Abstract
Previous studies have shown that a walking cadence of 100 steps/min corresponds with moderate physical activity intensity among the general population. However, less is known about the cadence-intensity relationship in individuals with low cardiorespiratory fitness (CRF) due to chronic disease.
PURPOSE: To explore cadence thresholds for absolutely-defined moderate to vigorous intensity (≥3 metabolic equivalents [METs]) in adults with chronic heart failure (HF).
METHODS: Adults with HF (n = 16, mean age = 60.3 yrs) completed treadmill-based cardiopulmonary exercise tests (CPET) across multiple time points (median = 2.5 per participant) while wearing ActiGraph-GT9X accelerometer on the ankle and waist. Cadence (steps/min) at both sites was recorded, and the corresponding intensity level (METs) was measured using indirect calorimetry throughout the CPET. A quadratic regression model was established to estimate cadence thresholds at 3 METs for each test. For participants with multiple CPETs, the estimated cadence thresholds were averaged across tests. Descriptive statistics including mean, standard deviation (SD), and range were estimated. A paired-sample t-test was conducted to compare the estimated cadence thresholds between the ankle and waist. To investigate factors influencing variability in the estimated cadence thresholds between sites, a linear regression analysis was performed with V̇O2 peak as the independent variable and the absolute difference in cadence (ankle-waist) as the dependent variable.
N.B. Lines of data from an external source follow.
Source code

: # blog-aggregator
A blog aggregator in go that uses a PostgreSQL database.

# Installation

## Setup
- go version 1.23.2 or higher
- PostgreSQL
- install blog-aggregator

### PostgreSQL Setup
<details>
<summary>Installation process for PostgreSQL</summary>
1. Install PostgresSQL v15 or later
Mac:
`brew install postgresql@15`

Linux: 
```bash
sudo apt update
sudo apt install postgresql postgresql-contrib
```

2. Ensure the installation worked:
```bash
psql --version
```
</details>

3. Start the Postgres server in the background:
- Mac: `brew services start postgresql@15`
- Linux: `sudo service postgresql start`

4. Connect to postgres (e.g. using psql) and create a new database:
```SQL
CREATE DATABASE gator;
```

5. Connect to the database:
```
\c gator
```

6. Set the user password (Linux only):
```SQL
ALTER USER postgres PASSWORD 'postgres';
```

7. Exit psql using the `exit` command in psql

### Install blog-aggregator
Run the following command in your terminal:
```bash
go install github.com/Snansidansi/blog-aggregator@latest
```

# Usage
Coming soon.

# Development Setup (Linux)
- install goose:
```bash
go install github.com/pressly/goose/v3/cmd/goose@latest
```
RESULTS: Ankle-based cadence corresponding to 3 METs averaged 85.4 steps/min (SD = 12.8; range = 59.5-101.3 steps/min), while waist-based cadence was significantly lower, with a mean of 65.5 steps/min (SD = 12.9; range = 37.9-88.8 steps/min), as determined by a paired-sample t-test (p < .001). The linear regression analysis demonstrated a significant relationship between V̇O2peak and the cadence difference (p = 0.0074), with V̇O2 peak explaining 46% of the variability in cadence difference.
CONCLUSION: Adults with HF achieved moderate-intensity walking at a lower cadence than the 100 steps/min threshold established for healthy adults, highlighting the need for tailored cadence guidelines for this clinical population.